Technologie : Les années 1990 avaient un mot pour désigner le fait d’être piégé dans une notion manipulatrice de contact humain : AOL. Facebook et ses semblables sont la renaissance de cette vision limitée.
Il était une fois, il y a environ 30 ans, un réseau informatique appelé America Online. AOL, comme on l’appelait généralement, était connu pour ses petites disquettes envoyées par courrier, ou parfois glissées au milieu de magazines populaires, comme autant de portes d’entrée pour surfer sur internet. Internet existait déjà, mais la plupart des gens ne savaient pas comment l’utiliser, ni même qu’il existait.
AOL et deux de ses concurrents, Compuserve et Prodigy, proposent aux gens des activités en ligne, comme des discussions avec d’autres personnes.
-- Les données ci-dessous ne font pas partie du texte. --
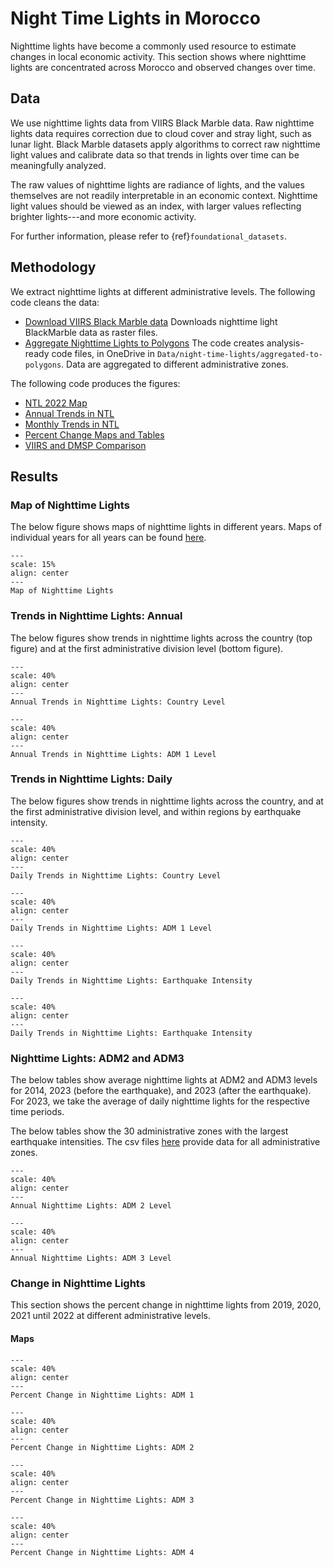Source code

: # Night Time Lights in Morocco

Nighttime lights have become a commonly used resource to estimate changes in local economic activity. This section shows where nighttime lights are concentrated across Morocco and observed changes over time.

## Data

We use nighttime lights data from VIIRS Black Marble data. Raw nighttime lights data requires correction due to cloud cover and stray light, such as lunar light. Black Marble datasets apply algorithms to correct raw nighttime light values and calibrate data so that trends in lights over time can be meaningfully analyzed. 

The raw values of nighttime lights are radiance of lights, and the values themselves are not readily interpretable in an economic context. Nighttime light values should be viewed as an index, with larger values reflecting brighter lights---and more economic activity. 

For further information, please refer to {ref}`foundational_datasets`.

## Methodology

We extract nighttime lights at different administrative levels. The following code cleans the data:

* [Download VIIRS Black Marble data](https://github.com/datapartnership/morocco-earthquake-impact/blob/main/notebooks/ntl-analysis/01_clean_data/01_download_blackmarble.R) Downloads nighttime light BlackMarble data as raster files.
* [Aggregate Nighttime Lights to Polygons](https://github.com/datapartnership/morocco-earthquake-impact/blob/main/notebooks/ntl-analysis/01_clean_data/02_extract_to_polygons.R) The code creates analysis-ready code files, in OneDrive in `Data/night-time-lights/aggregated-to-polygons`. Data are aggregated to different administrative zones.

The following code produces the figures:

* [NTL 2022 Map](https://github.com/datapartnership/morocco-earthquake-impact/blob/main/notebooks/ntl-analysis/02_analysis/map_ntl_annual_2022.R)
* [Annual Trends in NTL](https://github.com/datapartnership/morocco-earthquake-impact/blob/main/notebooks/ntl-analysis/02_analysis/annual_trends.R)
* [Monthly Trends in NTL](https://github.com/datapartnership/morocco-earthquake-impact/blob/main/notebooks/ntl-analysis/02_analysis/monthly_trends.R)
* [Percent Change Maps and Tables](https://github.com/datapartnership/morocco-earthquake-impact/blob/main/notebooks/ntl-analysis/02_analysis/percent_change_adm.R)
* [VIIRS and DMSP Comparison](https://github.com/datapartnership/morocco-earthquake-impact/blob/main/notebooks/ntl-analysis/02_analysis/viirs_dmsp.R)

## Results

### Map of Nighttime Lights

The below figure shows maps of nighttime lights in different years. Maps of individual years for all years can be found [here](https://github.com/datapartnership/morocco-earthquake-impact/tree/main/notebooks/ntl-analysis/figures/annual_ntl_maps).

```{figure} figures/ntl_map_12_17_22.png
---
scale: 15%
align: center
---
Map of Nighttime Lights
```

### Trends in Nighttime Lights: Annual

The below figures show trends in nighttime lights across the country (top figure) and at the first administrative division level (bottom figure).

```{figure} figures/annual_trends_adm0.png
---
scale: 40%
align: center
---
Annual Trends in Nighttime Lights: Country Level
```

```{figure} figures/annual_trends_adm1.png
---
scale: 40%
align: center
---
Annual Trends in Nighttime Lights: ADM 1 Level
```

### Trends in Nighttime Lights: Daily

The below figures show trends in nighttime lights across the country, and at the first administrative division level, and within regions by earthquake intensity.

```{figure} figures/daily_trends_adm0.png
---
scale: 40%
align: center
---
Daily Trends in Nighttime Lights: Country Level
```

```{figure} figures/daily_trends_adm1.png
---
scale: 40%
align: center
---
Daily Trends in Nighttime Lights: ADM 1 Level
```

```{figure} figures/daily_trends_eq_indiv.png
---
scale: 40%
align: center
---
Daily Trends in Nighttime Lights: Earthquake Intensity
```

```{figure} figures/daily_trends_eq_range.png
---
scale: 40%
align: center
---
Daily Trends in Nighttime Lights: Earthquake Intensity
```

### Nighttime Lights: ADM2 and ADM3

The below tables show average nighttime lights at ADM2 and ADM3 levels for 2014, 2023 (before the earthquake), and 2023 (after the earthquake). For 2023, we take the average of daily nighttime lights for the respective time periods.

The below tables show the 30 administrative zones with the largest earthquake intensities. The csv files [here](https://github.com/datapartnership/morocco-earthquake-impact/tree/main/notebooks/ntl-analysis/tables/ntl_adm2_adm3) provide data for all administrative zones.

```{figure} figures/eq_table_adm2.png
---
scale: 40%
align: center
---
Annual Nighttime Lights: ADM 2 Level
```

```{figure} figures/eq_table_adm3.png
---
scale: 40%
align: center
---
Annual Nighttime Lights: ADM 3 Level
```

### Change in Nighttime Lights

This section shows the percent change in nighttime lights from 2019, 2020, 2021 until 2022 at different administrative levels. 

#### Maps

```{figure} figures/pc_map_adm1.png
---
scale: 40%
align: center
---
Percent Change in Nighttime Lights: ADM 1
```

```{figure} figures/pc_map_adm2.png
---
scale: 40%
align: center
---
Percent Change in Nighttime Lights: ADM 2
```

```{figure} figures/pc_map_adm3.png
---
scale: 40%
align: center
---
Percent Change in Nighttime Lights: ADM 3
```

```{figure} figures/pc_map_adm4.png
---
scale: 40%
align: center
---
Percent Change in Nighttime Lights: ADM 4
```

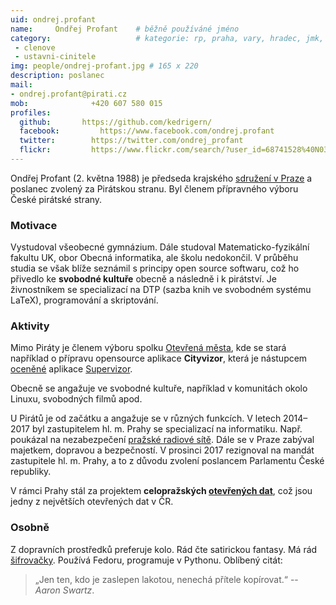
 ```yaml
---
uid: ondrej.profant
name:     Ondřej Profant  	# běžně používáné jméno
category:                 	# kategorie: rp, praha, vary, hradec, jmk, senat
 - clenove
 - ustavni-cinitele
img: people/ondrej-profant.jpg # 165 x 220
description: poslanec
mail:
- ondrej.profant@pirati.cz
mob:			  +420 607 580 015
profiles:
  github:       https://github.com/kedrigern/
  facebook: 		https://www.facebook.com/ondrej.profant
  twitter: 		  https://twitter.com/ondrej_profant
  flickr:		  https://www.flickr.com/search/?user_id=68741528%40N03&sort=date-taken-desc&view_all=1&text=ond%C5%99ej%20profant
---
```


Ondřej Profant (2. května 1988) je předseda krajského [sdružení v Praze][] a poslanec zvolený za Pirátskou stranu. Byl členem přípravného výboru České pirátské strany.

### Motivace

Vystudoval všeobecné gymnázium. Dále studoval Matematicko-fyzikální fakultu UK, obor Obecná informatika, ale školu nedokončil. V průběhu studia se však blíže seznámil s principy open source softwaru, což ho přivedlo ke **svobodné kultuře** obecně a následně i k pirátství. Je živnostníkem se specializací na DTP (sazba knih ve svobodném systému LaTeX), programování a skriptování.

### Aktivity

Mimo Piráty je členem výboru spolku [Otevřená města][], kde se stará například o přípravu opensource aplikace **Cityvizor**, která je nástupcem [oceněné][] aplikace [Supervizor][].

Obecně se angažuje ve svobodné kultuře, například v komunitách okolo Linuxu, svobodných filmů apod.

U Pirátů je od začátku a angažuje se v různých funkcích. V letech 2014–2017 byl zastupitelem hl. m. Prahy se specializací na informatiku. Např. poukázal na nezabezpečení [pražské radiové sítě][]. Dále se v Praze zabýval majetkem, dopravou a bezpečností. V prosinci 2017 rezignoval na mandát zastupitele hl. m. Prahy, a to z důvodu zvolení poslancem Parlamentu České republiky.

V rámci Prahy stál za projektem **celopražských [otevřených dat][]**, což jsou jedny z největších otevřených dat v ČR.

### Osobně

Z dopravních prostředků preferuje kolo. Rád čte satirickou fantasy. Má rád [šifrovačky][]. Používá Fedoru, programuje v Pythonu. Oblíbený citát:

> „Jen ten, kdo je zaslepen lakotou, nenechá přítele kopírovat.“ -- *Aaron Swartz*.

[sdružení v Praze]: https://praha.pirati.cz
[Otevřená města]: http://otevrenamesta.cz
[Supervizor]: http://data.mfcr.cz/supervizor/
[otevřených dat]: http://opendata.praha.eu
[šifrovačky]: http://sifrovacky.cz
[oceněné]: http://www.otevrenadata.cz/soutez/rocnik-2015/
[pražské radiové sítě]: https://youtu.be/JRdjRJjWEx0
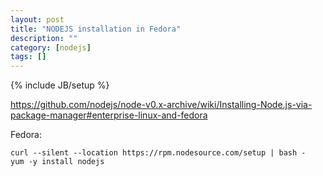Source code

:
 ```yaml
---
layout: post
title: "NODEJS installation in Fedora"
description: ""
category: [nodejs]
tags: []
---
```

{% include JB/setup %}

<https://github.com/nodejs/node-v0.x-archive/wiki/Installing-Node.js-via-package-manager#enterprise-linux-and-fedora>

Fedora:

    curl --silent --location https://rpm.nodesource.com/setup | bash -
    yum -y install nodejs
Ces services aident surtout les gens à contourner les aspects difficiles de ce que l’on appelle les protocoles internet. Pour rappel, les ordinateurs doivent communiquer par le biais de connexions qui nécessitent une ligne de communication dédiée et une adresse IP, qui à son tour nécessite un logiciel appelé TCP/IP, dont ne disposaient pas encore ces ordinateurs.
Au lieu de cela, la petite disquette livrée par AOL permettait à une personne de brancher son ordinateur sur son modem téléphonique et d’appeler un ordinateur serveur qui l’admettrait dans le monde d’AOL ou de Compuserve ou Prodigy.
Des services encore limités
Ces services n’avaient qu’un seul inconvénient, celui d’être limités. Les gens ne pouvaient pas faire tout ce qu’ils voulaient, ils ne pouvaient choisir que dans un petit menu de fonctions, comme le chat, ce que les services proposaient. Et les services sont restés à peu près les mêmes pendant des années, parce qu’il n’était pas dans leur intérêt de changer alors que les disquettes continuaient à attirer du monde.
Le grand public se fichait que les services soient limités et ne changent pas. Ils étaient simplement excités d’être dans un endroit appelé le cyberespace. Soudain, ils pouvaient envoyer un message à quelqu’un dans une autre ville, voire un autre pays, et même à des personnes qu’ils n’avaient jamais rencontrées. Les gens pouvaient également adopter une identité secrète et l’anonymat rendait l’interaction encore plus excitante.
A peu près au même moment qu’AOL, une personne intelligente du nom de Tim Berners-Lee, qui travaillait dans un prestigieux organisme de recherche, a publié un logiciel que les gens pouvaient utiliser pour se connecter de leur ordinateur à n’importe quel ordinateur disposant également de ce logiciel. Il s’agissait du World Wide Web. Le logiciel a rapidement attiré l’attention de nombreuses personnes et les a époustouflées. Avec une véritable connexion internet, une personne pouvait atteindre n’importe quel ordinateur dans le monde. Les gens ont alors vu qu’ils n’avaient pas à accepter le petit menu de fonctions que leur proposait AOL.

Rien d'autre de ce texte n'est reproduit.